*** Opening of RECORD SET ***

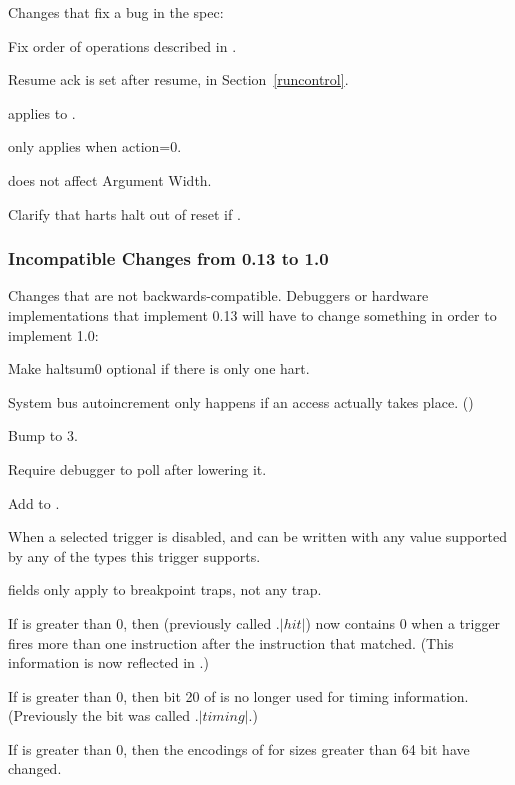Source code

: \begin{steps}{Changes that fix a bug in the spec:}
    \item Fix order of operations described in \RdmSbdataZero. 
    \item Resume ack is set after resume, in Section~\ref{runcontrol}. 
    \item \FcsrTextraThirtytwoSselect applies to \FcsrTextraThirtytwoSvalue. 
    \item \FcsrTcontrolMte only applies when action=0. 
    \item \FacAccessmemoryAamsize does not affect Argument Width. 
    \item Clarify that harts halt out of reset if . 
\end{steps}

\subsubsection{Incompatible Changes from 0.13 to 1.0}

\begin{steps}{Changes that are not backwards-compatible. Debuggers or
hardware implementations that implement 0.13 will have to change something in
order to implement 1.0:}
    \item Make haltsum0 optional if there is only one hart. 
    \item System bus autoincrement only happens if an access actually
    takes place. (\RdmSbdataZero) 
    \item Bump \FdmDmstatusVersion to 3. 
    \item Require debugger to poll \FdmDmcontrolDmactive after lowering it. 
    \item Add \FcsrIcountPending to \RcsrIcount. 
    \item When a selected trigger is disabled, \RcsrTdataTwo and \RcsrTdataThree
    can be written with any value supported by any of the types this trigger
    supports. 
    \item \RcsrTcontrol fields only apply to breakpoint traps, not any trap. 
    \item If \FcsrTinfoVersion is greater than 0, then \FcsrMcontrolSixHitZero
        (previously called \RcsrMcontrolSix.$|hit|$) now contains 0 when a trigger
        fires more than one instruction after the instruction that matched.  (This
        information is now reflected in \FcsrMcontrolSixHitOne.) 
    \item If \FcsrTinfoVersion is greater than 0, then bit 20 of
        \RcsrMcontrolSix is no longer used for timing information. (Previously
        the bit was called \RcsrMcontrolSix.$|timing|$.) 
    \item If \FcsrTinfoVersion is greater than 0, then the encodings of
        \FcsrMcontrolSixSize for sizes greater than 64 bit have changed. 
\end{steps}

*** Close of RECORD SET ***

Please give again the lines above between the line holding "disabled, \RcsrTdataTwo and \RcsrTdataThree" and the line holding "not any trap.", inclusive, exactly as they are and with nothing added.

    \item When a selected trigger is disabled, \RcsrTdataTwo and \RcsrTdataThree
    can be written with any value supported by any of the types this trigger
    supports. 
    \item \RcsrTcontrol fields only apply to breakpoint traps, not any trap. 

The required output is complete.